Thanks for your help. I will have to post some pic. when I get them in.
ADAM


----------



## kyle1745 (Feb 15, 2004)

Now I have not tried delta dash I am a HUGE fan of airborn express. If you live near a airport they are very nice. I can order something and have it shipped out late in the evening and have it hear by 10am. I have used it a number of times for frogs and it is great. Just better to have them hold it at the local station than dilever it, unless you are going to be home.


----------



## jbeetle (Feb 8, 2004)

I have not used Delta Dash, but prefer not to. It costs a ton of money, is out of the way for me, and I have heard of a couple "horror" stories just like using any other carrier. So I prefer to us DHL (a.k.a airborn express) or Fed Ex.

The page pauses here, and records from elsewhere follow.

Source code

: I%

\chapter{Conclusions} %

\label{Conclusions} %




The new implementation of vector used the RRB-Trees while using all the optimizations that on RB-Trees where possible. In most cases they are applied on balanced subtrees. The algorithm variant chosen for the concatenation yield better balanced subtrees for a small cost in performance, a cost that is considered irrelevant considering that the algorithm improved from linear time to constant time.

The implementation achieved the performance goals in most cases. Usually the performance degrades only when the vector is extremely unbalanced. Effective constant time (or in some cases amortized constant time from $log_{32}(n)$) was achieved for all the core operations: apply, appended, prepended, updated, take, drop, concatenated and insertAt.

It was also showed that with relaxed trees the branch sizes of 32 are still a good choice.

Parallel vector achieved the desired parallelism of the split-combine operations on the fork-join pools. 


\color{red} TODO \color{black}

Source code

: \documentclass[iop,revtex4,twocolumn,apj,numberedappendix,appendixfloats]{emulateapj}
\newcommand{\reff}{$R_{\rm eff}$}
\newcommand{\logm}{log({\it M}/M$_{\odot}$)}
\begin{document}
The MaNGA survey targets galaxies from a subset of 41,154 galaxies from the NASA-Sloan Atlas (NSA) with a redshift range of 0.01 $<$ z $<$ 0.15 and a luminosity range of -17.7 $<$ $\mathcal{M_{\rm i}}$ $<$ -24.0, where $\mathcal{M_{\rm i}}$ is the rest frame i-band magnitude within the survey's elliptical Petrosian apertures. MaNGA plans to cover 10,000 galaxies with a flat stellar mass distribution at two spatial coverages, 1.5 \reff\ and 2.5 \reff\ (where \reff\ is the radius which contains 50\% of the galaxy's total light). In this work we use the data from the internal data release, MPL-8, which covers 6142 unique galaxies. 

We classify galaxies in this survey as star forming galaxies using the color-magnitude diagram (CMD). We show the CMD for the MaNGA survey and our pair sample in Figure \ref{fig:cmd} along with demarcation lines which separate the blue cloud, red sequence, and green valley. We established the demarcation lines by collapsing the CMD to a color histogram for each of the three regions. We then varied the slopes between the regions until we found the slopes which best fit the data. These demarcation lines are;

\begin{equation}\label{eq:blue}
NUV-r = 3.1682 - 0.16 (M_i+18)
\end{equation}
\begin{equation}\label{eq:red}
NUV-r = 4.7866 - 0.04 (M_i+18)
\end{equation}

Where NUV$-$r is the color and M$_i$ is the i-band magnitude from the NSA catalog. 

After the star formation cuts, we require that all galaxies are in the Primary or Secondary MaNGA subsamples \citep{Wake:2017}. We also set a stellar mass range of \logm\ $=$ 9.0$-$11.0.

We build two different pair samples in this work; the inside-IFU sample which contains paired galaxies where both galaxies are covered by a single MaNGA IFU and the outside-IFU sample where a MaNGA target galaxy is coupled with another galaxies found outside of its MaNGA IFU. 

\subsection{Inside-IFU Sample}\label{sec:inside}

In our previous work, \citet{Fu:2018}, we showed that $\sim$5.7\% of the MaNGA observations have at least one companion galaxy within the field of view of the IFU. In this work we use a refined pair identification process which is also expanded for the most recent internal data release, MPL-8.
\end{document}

I would also recommend getting the package held at the local station, so the package doesn't have to drive around in the back of a truck.


----------



## Guest (Sep 8, 2004)

Holding at the store works most of the time, but just beware. I did that with some ribbed newts, and they put them on the truck twice. I don't trust too many carriers-- though they all know me now and deliver here first, even if it's just plants.
Best,
Justin


----------



## snmreptiles (Feb 26, 2004)

On my end, I would prefer to use delta dash. I would gladly pay extra to know that my animals will be (more likely than not) safe. We will no longer buy any animals that will be shipped DHL!! :evil: I know that MANY people say that they work great for them, but not for us. We have had many horror stories shipping through DHL. I think that they are just changing their name to DHL to cover up that Airborne SUCKS!! Just my opinion. We have had multiple shipments show up dead, because they went to the wrong apartment, but god forbid they fess up to that one. The main problem though is shipments being delayed and not showing up until the next day. Here in Colorado it is usually either too hot, or too cold to allow for that to happen. So DHL to us is EVIL, and if something we want can only be shipped that way, then we don't get it! Not risking that anymore. We are cursed with bad luck from DHL.

-Shelley


----------



## Derek Benson (Feb 19, 2004)

I think Airoborne is the best door to door shipper. I've never tried Delta Dash, as our nearest "large" airport is in Wichita, about an hour and a half away. I've had the majority of my forgs shipped via Airborne and shipped some out using Airborne with 100% live arrival. I've had a few problems with UPS and USPS.


----------